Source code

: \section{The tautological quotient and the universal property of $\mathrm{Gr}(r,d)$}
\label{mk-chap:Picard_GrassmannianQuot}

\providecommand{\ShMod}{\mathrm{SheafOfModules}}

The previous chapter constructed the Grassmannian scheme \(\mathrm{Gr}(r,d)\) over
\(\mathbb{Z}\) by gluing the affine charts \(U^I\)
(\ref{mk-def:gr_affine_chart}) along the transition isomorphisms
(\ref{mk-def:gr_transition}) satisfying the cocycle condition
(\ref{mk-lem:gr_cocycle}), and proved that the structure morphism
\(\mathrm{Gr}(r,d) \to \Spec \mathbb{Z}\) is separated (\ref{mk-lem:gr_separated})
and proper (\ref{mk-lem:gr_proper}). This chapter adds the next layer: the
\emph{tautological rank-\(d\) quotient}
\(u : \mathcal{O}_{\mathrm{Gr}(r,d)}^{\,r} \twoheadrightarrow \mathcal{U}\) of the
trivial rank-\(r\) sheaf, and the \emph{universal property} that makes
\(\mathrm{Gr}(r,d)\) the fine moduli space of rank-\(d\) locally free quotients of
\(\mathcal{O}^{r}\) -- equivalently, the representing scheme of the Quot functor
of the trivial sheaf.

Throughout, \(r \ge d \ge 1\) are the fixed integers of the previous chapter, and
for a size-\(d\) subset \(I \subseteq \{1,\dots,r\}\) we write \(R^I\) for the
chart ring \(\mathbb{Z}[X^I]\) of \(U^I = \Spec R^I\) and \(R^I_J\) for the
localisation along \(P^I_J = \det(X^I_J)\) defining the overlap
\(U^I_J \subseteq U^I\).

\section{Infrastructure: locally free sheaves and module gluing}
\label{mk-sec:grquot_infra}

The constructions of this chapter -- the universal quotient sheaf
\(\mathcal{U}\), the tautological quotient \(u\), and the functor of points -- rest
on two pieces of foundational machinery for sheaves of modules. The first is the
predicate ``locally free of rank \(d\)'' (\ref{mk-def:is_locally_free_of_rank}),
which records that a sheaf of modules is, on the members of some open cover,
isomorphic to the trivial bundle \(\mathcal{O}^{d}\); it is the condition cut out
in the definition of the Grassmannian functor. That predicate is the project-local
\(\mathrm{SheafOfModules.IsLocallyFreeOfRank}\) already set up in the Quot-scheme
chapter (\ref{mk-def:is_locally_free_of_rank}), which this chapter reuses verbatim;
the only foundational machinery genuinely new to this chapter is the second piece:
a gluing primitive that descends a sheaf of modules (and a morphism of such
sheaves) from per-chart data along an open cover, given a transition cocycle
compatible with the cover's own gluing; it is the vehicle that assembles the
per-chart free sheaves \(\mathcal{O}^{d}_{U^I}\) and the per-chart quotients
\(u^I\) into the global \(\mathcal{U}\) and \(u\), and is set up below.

::::::

Set down exactly the lines of the data above, beginning with the line that has "tautological quotient and" and ending with the line that has "and \(R^I_J\) for the", and no others.

## EXERCISE SOLUTION
: \section{The tautological quotient and the universal property of $\mathrm{Gr}(r,d)$}
\label{mk-chap:Picard_GrassmannianQuot}

\providecommand{\ShMod}{\mathrm{SheafOfModules}}

The previous chapter constructed the Grassmannian scheme \(\mathrm{Gr}(r,d)\) over
\(\mathbb{Z}\) by gluing the affine charts \(U^I\)
(\ref{mk-def:gr_affine_chart}) along the transition isomorphisms
(\ref{mk-def:gr_transition}) satisfying the cocycle condition
(\ref{mk-lem:gr_cocycle}), and proved that the structure morphism
\(\mathrm{Gr}(r,d) \to \Spec \mathbb{Z}\) is separated (\ref{mk-lem:gr_separated})
and proper (\ref{mk-lem:gr_proper}). This chapter adds the next layer: the
\emph{tautological rank-\(d\) quotient}
\(u : \mathcal{O}_{\mathrm{Gr}(r,d)}^{\,r} \twoheadrightarrow \mathcal{U}\) of the
trivial rank-\(r\) sheaf, and the \emph{universal property} that makes
\(\mathrm{Gr}(r,d)\) the fine moduli space of rank-\(d\) locally free quotients of
\(\mathcal{O}^{r}\) -- equivalently, the representing scheme of the Quot functor
of the trivial sheaf.

Throughout, \(r \ge d \ge 1\) are the fixed integers of the previous chapter, and
for a size-\(d\) subset \(I \subseteq \{1,\dots,r\}\) we write \(R^I\) for the
chart ring \(\mathbb{Z}[X^I]\) of \(U^I = \Spec R^I\) and \(R^I_J\) for the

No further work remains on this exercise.